La société Sequana de Seine-et-Marne, vieille de 400 ans, était un fleuron de l’industrie papetière française. Mais cette institution va fermer ses portes d’ici quelques jours. Après avoir été cédée en avril 2018 à un fonds d’investissement suisse, la papeterie a été placée en redressement judiciaire à la mi-janvier. Il s’agirait d’une énième histoire de faillite, de drame social avec des centaines d’employés se retrouve au chômage, mais Sequana n’est pas n’importe quelle papeterie : elle est la seule à fournir le ministère de l’Intérieur en papier sécurisé pour la production de divers titres tels que les cartes grises.

Les salariés le savent, et ils utilisent ce facteur pour tenter de négocier des indemnités décentes. Ils utilisent donc leur butin de bobines à papier pour certificats d’immatriculation comme levier de négociation. Tous les 2 jours, ce sont 2 bobines de 200 kg de papier sécurisé qui partent en fumée. La société Sequana détient en ce moment une centaine de bobines en stock, en attente de livraison. Si toutes ces bobines devaient disparaître, l’État se retrouverait sans papier pour émettre les cartes grises, et sans autre fournisseur susceptible de prendre le relais dans des délais courts.

Pénurie de cartes grises d’ici 1 à 2 mois ?

Selon Patrice Schaafs, délégué CGT, il pourrait y avoir une pénurie de papier à carte grise d’ici « 1 à 2 mois ». Interrogés sur la destruction des bobines, les salariés ont assuré que si elles ont bien été commandées, elles n’ont pas été payées par l’État. Il va falloir trouver une solution rapide afin d’éviter un nouveau désastre sur le front de l’immatriculation. Car s’il existe encore des dossiers en souffrance, sans papier ce serait tout le système qui serait paralysé.

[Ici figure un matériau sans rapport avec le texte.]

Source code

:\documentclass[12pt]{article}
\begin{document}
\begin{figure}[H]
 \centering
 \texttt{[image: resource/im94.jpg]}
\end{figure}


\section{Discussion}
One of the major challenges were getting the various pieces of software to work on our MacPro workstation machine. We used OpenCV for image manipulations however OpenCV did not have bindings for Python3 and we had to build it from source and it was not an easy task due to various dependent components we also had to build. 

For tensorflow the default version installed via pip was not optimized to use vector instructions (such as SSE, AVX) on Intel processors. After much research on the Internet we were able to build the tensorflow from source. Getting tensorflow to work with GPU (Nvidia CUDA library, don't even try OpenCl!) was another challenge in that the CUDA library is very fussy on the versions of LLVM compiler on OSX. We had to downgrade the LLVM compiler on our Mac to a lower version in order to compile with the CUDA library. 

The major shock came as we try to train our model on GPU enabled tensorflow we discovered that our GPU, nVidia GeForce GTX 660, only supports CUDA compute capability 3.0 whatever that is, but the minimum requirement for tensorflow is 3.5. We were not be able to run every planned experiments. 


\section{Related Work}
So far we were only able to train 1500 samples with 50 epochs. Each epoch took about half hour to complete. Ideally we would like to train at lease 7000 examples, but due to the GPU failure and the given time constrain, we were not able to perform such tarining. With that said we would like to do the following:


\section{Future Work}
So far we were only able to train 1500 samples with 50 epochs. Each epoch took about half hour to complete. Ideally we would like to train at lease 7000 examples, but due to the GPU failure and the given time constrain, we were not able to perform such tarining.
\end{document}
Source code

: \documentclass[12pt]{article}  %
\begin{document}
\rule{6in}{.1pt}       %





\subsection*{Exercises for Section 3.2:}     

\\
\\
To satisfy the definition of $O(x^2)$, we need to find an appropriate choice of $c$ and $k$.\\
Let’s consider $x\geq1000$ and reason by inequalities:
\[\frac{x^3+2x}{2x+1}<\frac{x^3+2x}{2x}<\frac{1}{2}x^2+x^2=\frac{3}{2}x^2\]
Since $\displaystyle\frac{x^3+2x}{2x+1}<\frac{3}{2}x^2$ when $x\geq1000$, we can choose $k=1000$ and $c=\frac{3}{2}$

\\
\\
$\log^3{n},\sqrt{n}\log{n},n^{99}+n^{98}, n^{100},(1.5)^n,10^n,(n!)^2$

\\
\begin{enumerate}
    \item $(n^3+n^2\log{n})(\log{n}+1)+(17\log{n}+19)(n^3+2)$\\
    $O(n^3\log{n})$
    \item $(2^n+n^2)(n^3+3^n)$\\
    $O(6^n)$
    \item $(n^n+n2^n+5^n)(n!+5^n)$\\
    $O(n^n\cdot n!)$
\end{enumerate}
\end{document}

Et même si une issue favorable est trouvée, le ministère de l’Intérieur va devoir s’activer pour trouver un nouveau fournisseur. Car si la papeterie de Seine-et-Marne était la seule à fournir l’État, c’est parce qu’elle disposait d’un savoir-faire spécifique. Trouver un substitut ne se fera pas en 2 jours, d’où l’importance de sauvegarder les bobines existantes, donc les cartes grises de demain.